INFORMATION:
***
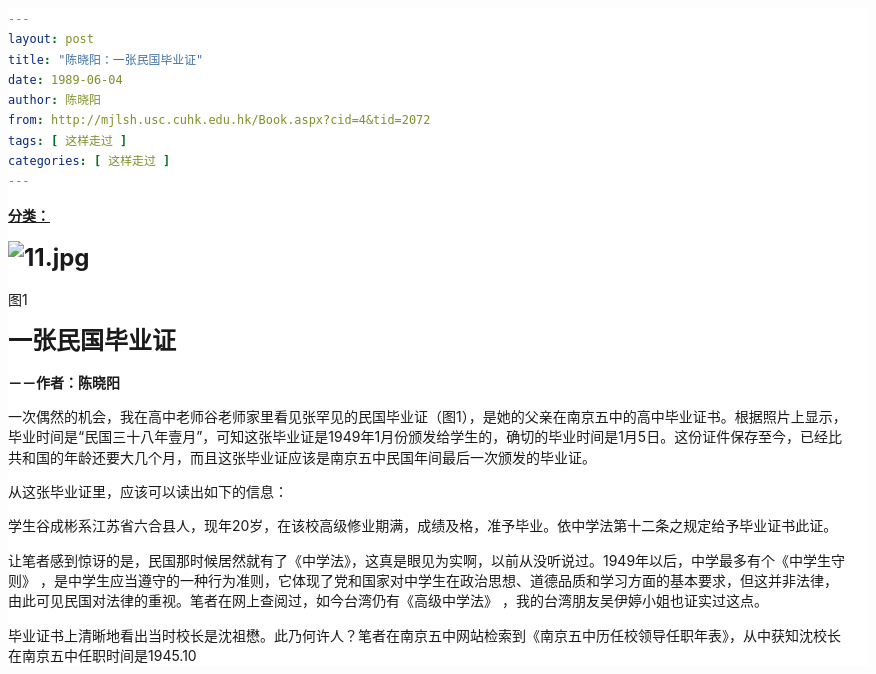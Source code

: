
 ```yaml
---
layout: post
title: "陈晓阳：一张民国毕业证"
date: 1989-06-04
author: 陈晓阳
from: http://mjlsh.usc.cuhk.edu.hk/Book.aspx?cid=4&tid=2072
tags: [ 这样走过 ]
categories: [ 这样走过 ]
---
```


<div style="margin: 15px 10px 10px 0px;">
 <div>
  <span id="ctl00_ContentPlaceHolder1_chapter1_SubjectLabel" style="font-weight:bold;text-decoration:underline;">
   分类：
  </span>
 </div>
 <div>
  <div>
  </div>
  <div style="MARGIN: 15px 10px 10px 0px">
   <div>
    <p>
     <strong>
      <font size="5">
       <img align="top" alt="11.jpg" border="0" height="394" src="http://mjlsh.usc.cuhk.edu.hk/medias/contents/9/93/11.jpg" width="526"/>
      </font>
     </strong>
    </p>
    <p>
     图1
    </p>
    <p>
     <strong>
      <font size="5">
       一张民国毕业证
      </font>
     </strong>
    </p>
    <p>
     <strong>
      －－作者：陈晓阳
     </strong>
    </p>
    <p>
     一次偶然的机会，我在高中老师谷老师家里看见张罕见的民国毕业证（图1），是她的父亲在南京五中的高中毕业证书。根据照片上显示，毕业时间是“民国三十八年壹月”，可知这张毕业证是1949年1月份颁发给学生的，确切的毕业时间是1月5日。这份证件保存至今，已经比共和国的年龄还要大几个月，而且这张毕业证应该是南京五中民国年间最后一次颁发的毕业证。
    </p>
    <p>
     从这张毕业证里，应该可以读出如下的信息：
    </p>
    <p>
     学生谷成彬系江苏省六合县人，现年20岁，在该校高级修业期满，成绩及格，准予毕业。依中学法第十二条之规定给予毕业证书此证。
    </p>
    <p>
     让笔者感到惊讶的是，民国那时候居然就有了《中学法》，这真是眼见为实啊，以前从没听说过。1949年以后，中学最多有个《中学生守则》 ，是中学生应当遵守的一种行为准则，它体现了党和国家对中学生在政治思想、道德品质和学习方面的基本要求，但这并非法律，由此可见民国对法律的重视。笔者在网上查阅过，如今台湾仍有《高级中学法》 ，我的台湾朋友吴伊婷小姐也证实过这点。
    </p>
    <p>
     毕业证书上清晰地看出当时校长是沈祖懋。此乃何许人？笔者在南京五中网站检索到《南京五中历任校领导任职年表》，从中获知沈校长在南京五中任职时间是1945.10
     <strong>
***
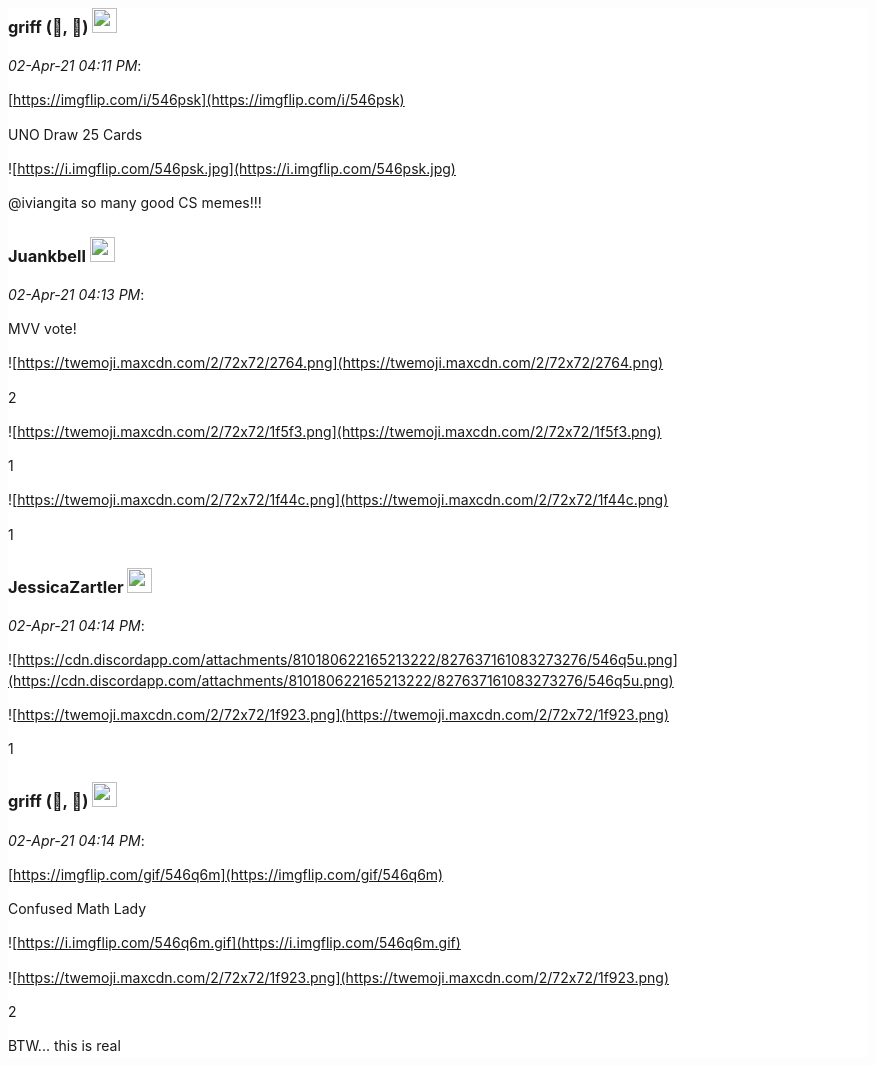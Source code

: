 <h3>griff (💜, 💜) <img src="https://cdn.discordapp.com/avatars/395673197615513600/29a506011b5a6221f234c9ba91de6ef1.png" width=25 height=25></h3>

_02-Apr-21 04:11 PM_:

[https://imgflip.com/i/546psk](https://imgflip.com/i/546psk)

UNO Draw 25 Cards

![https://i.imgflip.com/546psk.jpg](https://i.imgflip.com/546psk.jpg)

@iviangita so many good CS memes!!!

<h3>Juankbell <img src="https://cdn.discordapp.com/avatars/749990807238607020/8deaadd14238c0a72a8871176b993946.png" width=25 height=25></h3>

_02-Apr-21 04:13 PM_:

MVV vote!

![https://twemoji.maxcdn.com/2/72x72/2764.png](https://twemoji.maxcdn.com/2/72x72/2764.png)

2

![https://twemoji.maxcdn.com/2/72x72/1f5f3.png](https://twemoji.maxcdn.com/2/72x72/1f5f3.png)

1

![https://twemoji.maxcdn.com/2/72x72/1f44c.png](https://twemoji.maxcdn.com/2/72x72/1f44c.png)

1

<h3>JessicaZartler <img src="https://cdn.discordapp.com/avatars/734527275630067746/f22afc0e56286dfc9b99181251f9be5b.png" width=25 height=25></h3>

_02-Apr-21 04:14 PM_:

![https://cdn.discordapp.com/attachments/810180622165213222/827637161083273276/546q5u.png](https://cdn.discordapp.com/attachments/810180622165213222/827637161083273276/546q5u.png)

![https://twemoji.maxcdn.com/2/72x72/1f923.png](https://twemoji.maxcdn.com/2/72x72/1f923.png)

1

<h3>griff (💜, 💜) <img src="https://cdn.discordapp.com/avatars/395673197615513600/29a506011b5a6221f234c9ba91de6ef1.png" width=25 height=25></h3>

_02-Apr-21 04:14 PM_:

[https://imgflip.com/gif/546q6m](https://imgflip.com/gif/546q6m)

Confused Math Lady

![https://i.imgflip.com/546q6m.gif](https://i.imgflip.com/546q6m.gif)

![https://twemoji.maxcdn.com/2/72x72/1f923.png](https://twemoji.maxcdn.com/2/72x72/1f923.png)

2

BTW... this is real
***
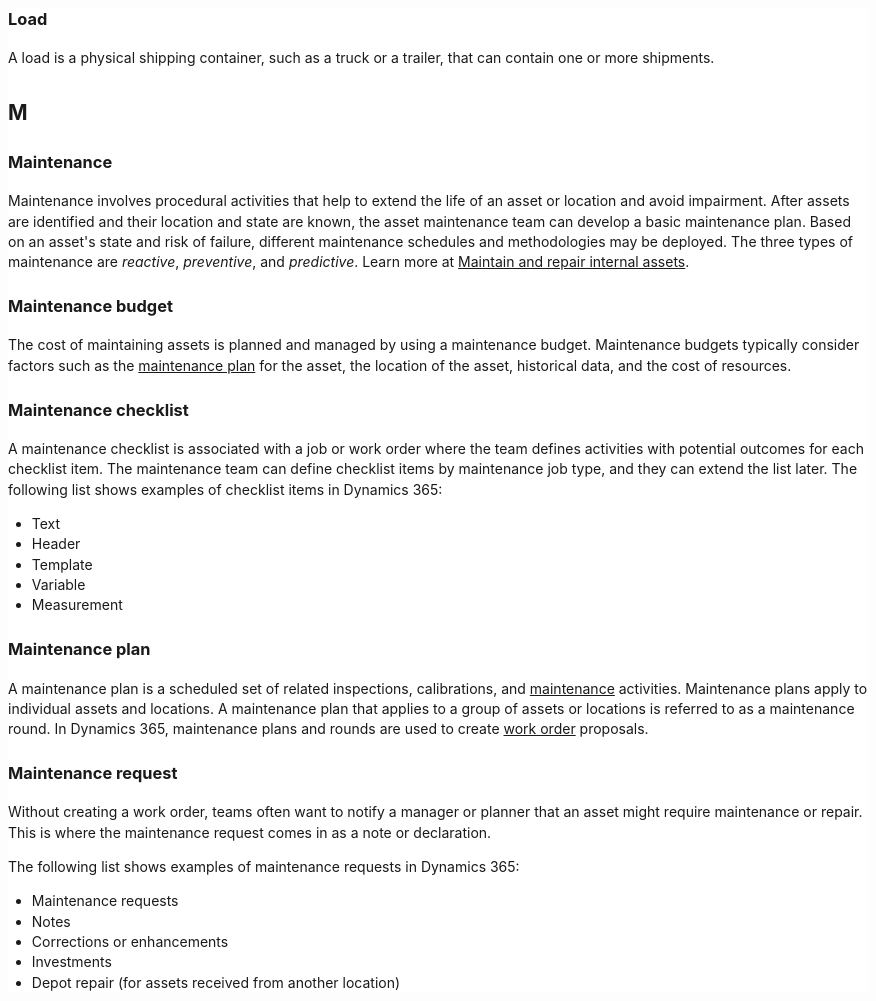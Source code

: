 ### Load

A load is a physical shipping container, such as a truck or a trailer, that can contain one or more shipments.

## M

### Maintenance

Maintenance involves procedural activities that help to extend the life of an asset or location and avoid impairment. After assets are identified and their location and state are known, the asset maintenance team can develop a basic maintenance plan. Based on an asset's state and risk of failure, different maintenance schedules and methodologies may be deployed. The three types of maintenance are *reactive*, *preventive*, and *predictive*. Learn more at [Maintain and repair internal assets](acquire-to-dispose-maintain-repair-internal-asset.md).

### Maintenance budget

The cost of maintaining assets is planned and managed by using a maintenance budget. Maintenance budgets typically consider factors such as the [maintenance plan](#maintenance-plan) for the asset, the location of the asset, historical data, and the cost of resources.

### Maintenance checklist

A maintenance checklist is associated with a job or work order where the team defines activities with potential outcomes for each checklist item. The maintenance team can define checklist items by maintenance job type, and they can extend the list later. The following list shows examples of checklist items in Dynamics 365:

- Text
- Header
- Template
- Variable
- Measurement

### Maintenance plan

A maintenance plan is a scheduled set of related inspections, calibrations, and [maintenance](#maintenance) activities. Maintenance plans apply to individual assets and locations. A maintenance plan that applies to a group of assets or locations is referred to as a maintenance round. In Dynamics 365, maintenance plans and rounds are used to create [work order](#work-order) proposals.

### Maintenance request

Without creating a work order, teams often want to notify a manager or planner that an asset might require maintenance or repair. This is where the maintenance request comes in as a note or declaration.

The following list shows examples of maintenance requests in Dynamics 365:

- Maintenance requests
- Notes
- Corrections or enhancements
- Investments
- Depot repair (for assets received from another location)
***
WHAT TO DO:
Each line of the entries above that has the word "style" is to be copied.

TASK RESPONSE:
<div style="margin: 15px 10px 10px 0px;">
  <span id="ctl00_ContentPlaceHolder1_chapter1_SubjectLabel" style="font-weight:bold;text-decoration:underline;">
  <div style="MARGIN: 15px 10px 10px 0px">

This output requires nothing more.